Thread: Need help with this equation using reduction methods

For which values of

k are there no solutions, many solutions, or a unique solution to this
system?

x

− y = 1

3x − 3y = k

This is what i did

1 -1 | 1
3 -3 | k

Line 2 - (3 x line 1)

1 -1 | 1
0 0 |k-3

So k = 3 there are inifinte solutions
And when k doesnt = 3 there are no solutions

But what about one solution? Is there one?

Realized i've already asked this exact same question woops, mods delete please. Sorry.

Originally Posted by adam_leeds

For which values of

k are there no solutions, many solutions, or a unique solution to this
system?

x

− y = 1

3x − 3y = k

This is what i did

1 -1 | 1
3 -3 | k

Line 2 - (3 x line 1)

1 -1 | 1
0 0 |k-3

So k = 3 there are inifinte solutions
And when k doesnt = 3 there are no solutions

But what about one solution? Is there one?

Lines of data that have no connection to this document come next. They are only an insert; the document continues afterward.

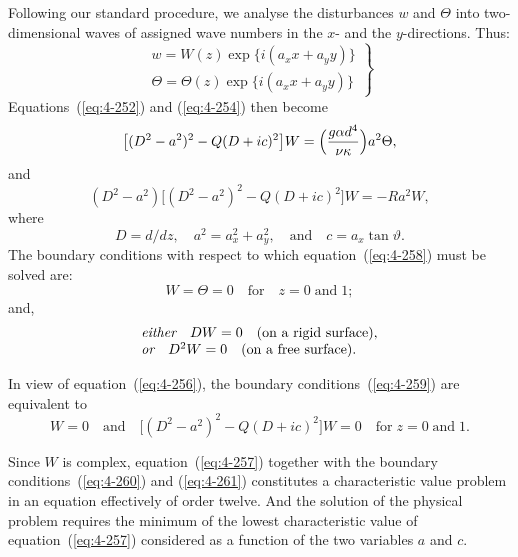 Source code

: Following our standard procedure, we analyse the disturbances $w$ and $\Theta$ into two-dimensional waves of assigned wave numbers in the $x$- and the $y$-directions. Thus:
\begin{equation}
\label{eq:4-255}
\left.\begin{array}{l}
w = W(z)\exp\{i(a_x x+a_y y)\} \\
\Theta = \Theta(z)\exp\{i(a_x x+a_y y)\}
\end{array}\right\}
\end{equation}
Equations~(\ref{eq:4-252}) and (\ref{eq:4-254}) then become
\begin{equation}
\label{eq:4-256}
\bigl[(D^2-a^2)^2-Q(D+ic)^2\bigr]W = \Bigl(\frac{g\alpha d^4}{\nu\kappa}\Bigr)a^2\Theta,
\end{equation}
and
\begin{equation}
\label{eq:4-257}
(D^2-a^2)\bigl[(D^2-a^2)^2-Q(D+ic)^2\bigr]W = -Ra^2 W,
\end{equation}
where
\begin{equation}
\label{eq:4-258}
D = d/dz, \quad a^2 = a_x^2+a_y^2, \quad\text{and}\quad c = a_x\tan\vartheta.
\end{equation}
The boundary conditions with respect to which equation~(\ref{eq:4-258}) must be solved are:
\begin{equation}
\label{eq:4-259}
W = \Theta = 0 \quad \text{for}\quad z = 0\;\text{and}\;1;
\end{equation}
and,
\begin{equation}
\label{eq:4-260}
\left.\begin{array}{l}
\emph{either}\quad DW = 0\quad\text{(on a rigid surface),}\\
\emph{or}\quad D^2 W = 0\quad\text{(on a free surface).}
\end{array}\right.
\end{equation}

In view of equation~(\ref{eq:4-256}), the boundary conditions~(\ref{eq:4-259}) are equivalent to
\begin{equation}
\label{eq:4-261}
W = 0 \quad\text{and}\quad \bigl[(D^2-a^2)^2-Q(D+ic)^2\bigr]W = 0 \quad \text{for}\;z = 0\;\text{and}\;1.
\end{equation}

Since $W$ is complex, equation~(\ref{eq:4-257}) together with the boundary conditions~(\ref{eq:4-260}) and (\ref{eq:4-261}) constitutes a characteristic value problem in an equation effectively of order twelve. And the solution of the physical problem requires the minimum of the lowest characteristic value of equation~(\ref{eq:4-257}) considered as a function of the two variables $a$ and $c$.

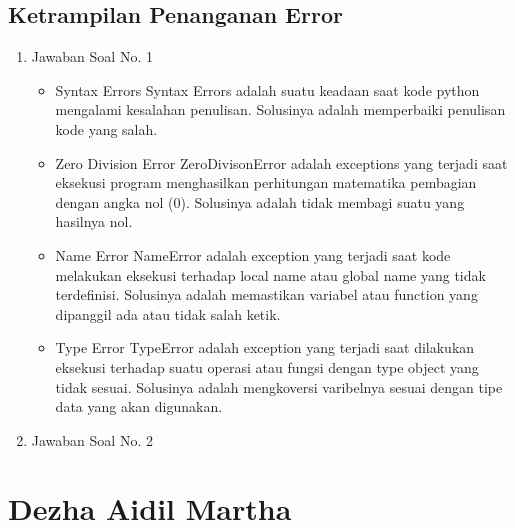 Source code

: \subsection{Ketrampilan Penanganan Error}
\begin{enumerate}
\item Jawaban Soal No. 1
\begin{itemize}
\item Syntax Errors
Syntax Errors adalah suatu keadaan saat kode python mengalami kesalahan penulisan. Solusinya adalah memperbaiki penulisan kode yang salah.

\item Zero Division Error
ZeroDivisonError adalah exceptions yang terjadi saat eksekusi program menghasilkan perhitungan matematika pembagian dengan angka nol (0). Solusinya adalah tidak membagi suatu yang hasilnya nol.

\item Name Error
NameError adalah exception yang terjadi saat kode melakukan eksekusi terhadap local name atau global name yang tidak terdefinisi. Solusinya adalah memastikan variabel atau function yang dipanggil ada atau tidak salah ketik.

\item Type Error
TypeError adalah exception yang terjadi saat dilakukan eksekusi terhadap suatu operasi atau fungsi dengan type object yang tidak sesuai. Solusinya adalah mengkoversi varibelnya sesuai dengan tipe data yang akan digunakan.

\end{itemize}

\item Jawaban Soal No. 2																			

\end{enumerate}
 
 \section{Dezha Aidil Martha}
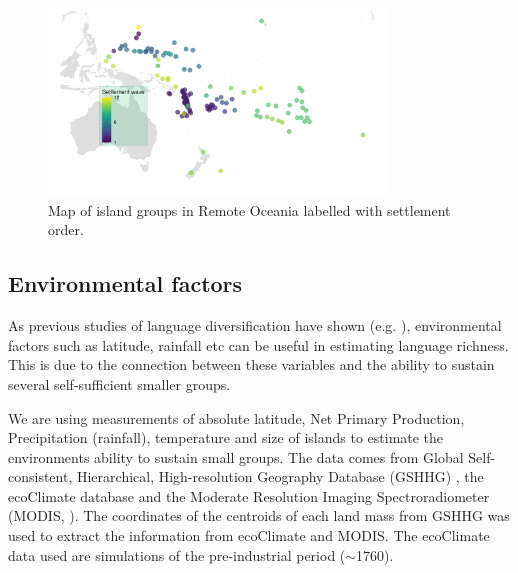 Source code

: \documentclass[12pt,letterpaper]{article}
\begin{document}
\begin{figure}
\centering
\includegraphics[width=0.8\textwidth]{Map_RO_dates}
\caption{{Map of island groups in Remote Oceania labelled with settlement order.}}
\label{appendix_dates_map}
\end{figure}

\FloatBarrier
\subsection{Environmental factors} 
\label{appendix_environ}
As previous studies of language diversification have shown (e.g. \citet{ greenhill2015demographic, gavin2017process, Pacheco_Coelho_2019, hua2019ecological}), environmental factors such as latitude, rainfall etc can be useful in estimating language richness. This is due to the connection between these variables and the ability to sustain several self-sufficient smaller groups.


We are using measurements of absolute latitude, Net Primary Production, Precipitation (rainfall), temperature and size of islands to estimate the environments ability to sustain small groups. The data comes from Global Self-consistent, Hierarchical, High-resolution Geography Database (GSHHG) \citep{wessel1996global}, the ecoClimate database \citep{ecoclimate} and the Moderate Resolution Imaging Spectroradiometer (MODIS, \citet{running2021modis_terra, running2021modis_aqua}). The coordinates of the centroids of each land mass from GSHHG was used to extract the information from ecoClimate and MODIS. The ecoClimate data used are simulations of the pre-industrial period ($\sim$1760).
\end{document}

i hope this is what you wrote :

$\displaystyle x-y=1$

$\displaystyle 3x-3y=k$


there is no unique (one) solution because determinant is not different from zero


$\displaystyle D=\begin{vmatrix}
1 &-1 \\
3 &-3
\end{vmatrix} = 1\cdot (-3) - 3\cdot (-1) = 0$

$\displaystyle D_x= \begin{vmatrix}
1 &-1 \\
k &-3
\end{vmatrix} = -3+k = k-3 $

$\displaystyle D_y= \begin{vmatrix}
1 &1 \\
3 &k
\end{vmatrix} = k-3 $

so to conclude ... (this is theory that you should know)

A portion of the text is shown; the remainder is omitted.